Trend Equity – NewFound Primer

Trend Equity

Today’s post is about Trend Equity, and looks at a paper from NewFound Research.

Trend Equity

Trend equity is another name for a concept that we’ve come across several times already.

  • The basic idea is that the addition of trend following / momentum strategies to a diversified portfolio can increase returns and / or reduce risk (volatility), depending on your goals.

Trend is a useful diversifier to traditional stock / bond portfolios (and even to more sophisticated allocations).

A few weeks ago, we looked at Meb Faber’s Trinity Portfolio, but we’ve examined similar concepts on a couple of other occasions:

Andrew Craig’s Own the World Fund and The Idle Investor also covered similar subject matter.

NewFound Research

Newfound logo

NewFound Research are a firm whose articles I retweet and link to a lot.

  • They tweet under the “sexier” name Flirting With Models.

They describe themselves as follows:

While other asset managers focus on alpha, our first focus is on managing risk. We believe in systematic, disciplined, and repeatable decision-making powered by the evidence-based insights of consistent, thoughtful research.

We focus on the high conviction application of the major quantitative investment “styles” – i.e. value, momentum, carry, defensive, and trend – within tactical asset allocation.

Here’s chart of their services:

Newfound services

When I was looking at the Trinity Portfolio I came across NewFound’s Trend Equity Primer.

  • It was only published a few months ago, so  I thought that I would take a look.
Two risks

In the paper, NewFound talk about two risks:

  1. failing slow, and
  2. failing fast

These seem to correspond to low returns and sudden sharp drawdowns respectively.

  • The latter is especially dangerous just before and just after moving into decumulation (retirement / drawdown).

NewFound believe that Trend Equity can address both risks.

Concave and convex


The historical premiums associated with many active investment strategies are assumed to be risk-based in nature. An investor bearing risk can be thought of as an insurer, expecting to collect a premium over time for their willingness to carry risk that other investors are looking to offload.

The payoff profile for premiums generated from bearing risk, however, is concave in nature: the investor expects to collect a small premium over time but is exposed to potentially large losses.

This approach is often called being “short volatility,” as the manifestation of risk often coincides with large (primarily negative) swings in asset values.

I’m not a fan of the diagram that NewFound use to illustrate this distribution of returns.

  • It looks like an option payoff chart to me. (( There’s a more traditional bell-curve like chart later in the paper,which we’ll come to below ))

This property of returns – normally discussed in the context of equities, but also with FX carry – is usually known as negative skew.
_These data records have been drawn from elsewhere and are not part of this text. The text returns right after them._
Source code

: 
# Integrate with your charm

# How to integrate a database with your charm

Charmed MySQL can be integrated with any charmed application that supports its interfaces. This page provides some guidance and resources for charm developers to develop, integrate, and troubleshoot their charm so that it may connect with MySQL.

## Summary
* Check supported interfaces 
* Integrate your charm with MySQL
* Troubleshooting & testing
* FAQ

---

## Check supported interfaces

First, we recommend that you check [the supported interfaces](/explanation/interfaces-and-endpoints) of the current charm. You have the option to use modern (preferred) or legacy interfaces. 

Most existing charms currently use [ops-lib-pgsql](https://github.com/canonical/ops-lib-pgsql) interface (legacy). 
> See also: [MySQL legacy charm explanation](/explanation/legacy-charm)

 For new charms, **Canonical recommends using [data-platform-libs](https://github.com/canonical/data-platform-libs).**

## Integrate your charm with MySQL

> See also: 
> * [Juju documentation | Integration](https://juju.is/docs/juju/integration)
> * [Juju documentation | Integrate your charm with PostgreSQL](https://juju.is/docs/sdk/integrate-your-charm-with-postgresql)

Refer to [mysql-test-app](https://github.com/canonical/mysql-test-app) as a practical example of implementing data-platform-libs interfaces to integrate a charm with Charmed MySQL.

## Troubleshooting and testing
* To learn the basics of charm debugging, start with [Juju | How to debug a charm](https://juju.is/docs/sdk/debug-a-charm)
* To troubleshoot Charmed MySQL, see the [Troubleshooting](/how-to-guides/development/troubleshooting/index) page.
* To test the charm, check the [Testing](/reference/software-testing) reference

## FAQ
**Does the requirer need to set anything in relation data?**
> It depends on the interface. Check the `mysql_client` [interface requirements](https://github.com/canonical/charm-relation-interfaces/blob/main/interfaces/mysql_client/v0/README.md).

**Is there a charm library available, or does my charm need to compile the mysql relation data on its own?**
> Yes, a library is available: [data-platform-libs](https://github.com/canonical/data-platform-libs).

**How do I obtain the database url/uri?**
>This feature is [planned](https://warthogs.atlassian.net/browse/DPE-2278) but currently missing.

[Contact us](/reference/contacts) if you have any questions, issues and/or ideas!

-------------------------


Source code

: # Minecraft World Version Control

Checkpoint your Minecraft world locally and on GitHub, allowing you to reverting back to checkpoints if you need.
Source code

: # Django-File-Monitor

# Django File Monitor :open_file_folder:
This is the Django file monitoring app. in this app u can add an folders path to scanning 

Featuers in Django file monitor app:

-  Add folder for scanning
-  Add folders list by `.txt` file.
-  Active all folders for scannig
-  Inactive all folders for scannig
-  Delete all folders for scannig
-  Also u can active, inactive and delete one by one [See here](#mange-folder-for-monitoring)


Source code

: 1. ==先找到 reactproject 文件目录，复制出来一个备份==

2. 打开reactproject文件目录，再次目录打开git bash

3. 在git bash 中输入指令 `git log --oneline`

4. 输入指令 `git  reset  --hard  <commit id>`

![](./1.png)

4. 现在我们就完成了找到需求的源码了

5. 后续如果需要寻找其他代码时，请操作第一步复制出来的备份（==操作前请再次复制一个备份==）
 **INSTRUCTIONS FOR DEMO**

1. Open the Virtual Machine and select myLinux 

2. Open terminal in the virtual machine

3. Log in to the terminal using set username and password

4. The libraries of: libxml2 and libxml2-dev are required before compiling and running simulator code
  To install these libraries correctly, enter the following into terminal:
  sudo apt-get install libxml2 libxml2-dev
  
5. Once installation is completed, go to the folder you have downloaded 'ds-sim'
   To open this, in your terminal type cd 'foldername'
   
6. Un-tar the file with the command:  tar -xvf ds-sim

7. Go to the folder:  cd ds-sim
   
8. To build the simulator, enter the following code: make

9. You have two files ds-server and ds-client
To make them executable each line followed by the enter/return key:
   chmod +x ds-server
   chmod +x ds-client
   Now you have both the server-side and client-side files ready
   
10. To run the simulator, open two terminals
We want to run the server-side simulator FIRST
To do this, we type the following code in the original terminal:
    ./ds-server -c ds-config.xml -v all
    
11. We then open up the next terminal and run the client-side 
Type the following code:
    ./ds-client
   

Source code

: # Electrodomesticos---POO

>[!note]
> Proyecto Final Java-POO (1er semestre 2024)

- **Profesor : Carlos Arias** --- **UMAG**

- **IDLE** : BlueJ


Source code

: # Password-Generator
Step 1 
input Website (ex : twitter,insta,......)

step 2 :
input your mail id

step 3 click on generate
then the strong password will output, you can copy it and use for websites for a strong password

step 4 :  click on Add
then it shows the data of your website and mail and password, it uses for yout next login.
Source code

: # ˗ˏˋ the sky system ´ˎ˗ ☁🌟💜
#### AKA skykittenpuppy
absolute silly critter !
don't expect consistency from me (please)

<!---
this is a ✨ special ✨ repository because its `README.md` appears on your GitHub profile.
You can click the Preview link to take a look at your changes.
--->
  • Strategies with negative skew are sometimes referred to as “picking up pennies in font of a steamroller”.

Strategically allocated portfolios – even those with exposure to alternative risk premia – tend to combine a series of concave payoff structures.

But things are a little more complicated:

  1. Equities have positive expected returns (they go up more than they go down), despite their negative skew, so it still makes sense to hold them.
  2. Adding negative and positive skew strategies together can improve your overall portfolio – it’s another form of diversification.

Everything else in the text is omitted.